Ce l’hai fatta, ho pensato. Ce l’hai fatta a raccontarti senza sentirti di peso. Bravo Jacopo. Adesso goditela. Un ultimo bicchiere di vino e una serie infinita di abbracci.

GIOVEDì HA NEVICATO

Ho trascorso gli ultimi giorni nel turbinio di 5 vite.
Un ritmo scostante, dall’andamento frenetico, si era impossessato del mio presente, muovendomi spasmodico tra la virtualità di paesi lontani e il macigno dell’esistere qui, e ora.

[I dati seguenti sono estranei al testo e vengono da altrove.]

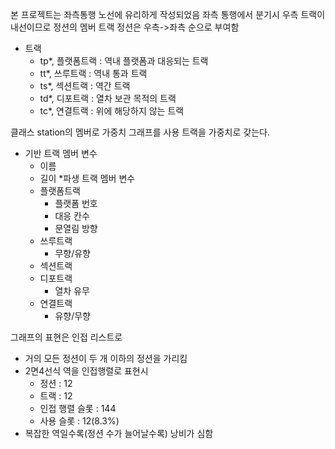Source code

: 본 프로젝트는 좌측통행 노선에 유리하게 작성되었음
좌측 통행에서 분기시 우측 트랙이 내선이므로
정션의 멤버 트랙 정션은 우측->좌측 순으로 부여함

* 트랙
	* tp*, 플랫폼트랙 : 역내 플랫폼과 대응되는 트랙
	* tt*, 쓰루트랙 : 역내 통과 트랙
	* ts*, 섹션트랙 : 역간 트랙
	* td*, 디포트랙 : 열차 보관 목적의 트랙
	* tc*, 연결트랙 : 위에 해당하지 않는 트랙

클래스 station의 멤버로 가중치 그래프를 사용
트랙을 가중치로 갖는다.

* 기반 트랙 멤버 변수
	* 이름
	* 길이
*파생 트랙 멤버 변수
	* 플랫폼트랙
		* 플랫폼 번호
		* 대응 칸수
		* 문열림 방향
	* 쓰루트랙
		* 무향/유향
	* 섹션트랙
	* 디포트랙
		* 열차 유무
	* 연결트랙
		* 유향/무향

그래프의 표현은 인접 리스트로
* 거의 모든 정션이 두 개 이하의 정션을 가리킴
* 2면4선식 역을 인접행렬로 표현시
	* 정션 : 12
	* 트랙 : 12
	* 인접 행렬 슬롯 : 144
	* 사용 슬롯 : 12(8.3%)
* 복잡한 역일수록(정션 수가 늘어날수록) 낭비가 심함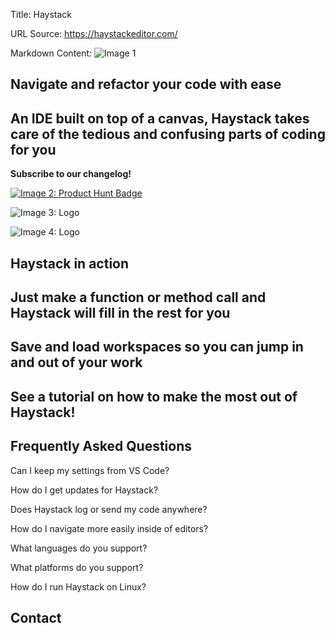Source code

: Title: Haystack

URL Source: https://haystackeditor.com/

Markdown Content:
![Image 1](https://framerusercontent.com/images/9bx5KI14yg2zRgbrESEvKFOdFM.png)

Navigate and refactor your code with ease
-----------------------------------------

An IDE built on top of a canvas, Haystack takes care of the tedious and confusing parts of coding for you
---------------------------------------------------------------------------------------------------------

**Subscribe to our changelog!**

[![Image 2: Product Hunt Badge](https://api.producthunt.com/widgets/embed-image/v1/featured.svg?post_id=haystack-6&theme=light)](https://www.producthunt.com/posts/haystack-6)

![Image 3: Logo](https://framerusercontent.com/assets/eZFskAhjwvWGoTJjVzFYei5gv1s.png)

![Image 4: Logo](https://framerusercontent.com/assets/vrZqc49PMV7QFOssHIz8EWYRw.png)

Haystack in action
------------------

Just make a function or method call and Haystack will fill in the rest for you
------------------------------------------------------------------------------

Save and load workspaces so you can jump in and out of your work
----------------------------------------------------------------

See a tutorial on how to make the most out of Haystack!
-------------------------------------------------------

Frequently Asked Questions
--------------------------

Can I keep my settings from VS Code?

How do I get updates for Haystack?

Does Haystack log or send my code anywhere?

How do I navigate more easily inside of editors?

What languages do you support?

What platforms do you support?

How do I run Haystack on Linux?

Contact
-------
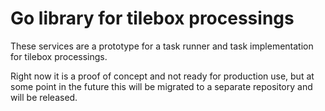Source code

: # Go library for tilebox processings

These services are a prototype for a task runner and task implementation for tilebox processings. 

Right now it is a proof of concept and not ready for production use, but at some point in the future this will
be migrated to a separate repository and will be released.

Giornate intere trascorse ad “aggiustarmi la vita”, dicevo, mentre il nastro della quotidianità continuava a srotolarmisi sotto i piedi. Valencia, COOKS around, l’evento di Sardinia, il Med Fest, e le soliti abitudini di sempre a fare a spallate per non venire fagocitate dalla voragine di un tempo che sembra sempre che non basti mai.
Ho gettato così tanti semi da finire col domandarmi se forse, prima, non avrei dovuto chiedere alla terra se si sentisse pronta ad accoglierli.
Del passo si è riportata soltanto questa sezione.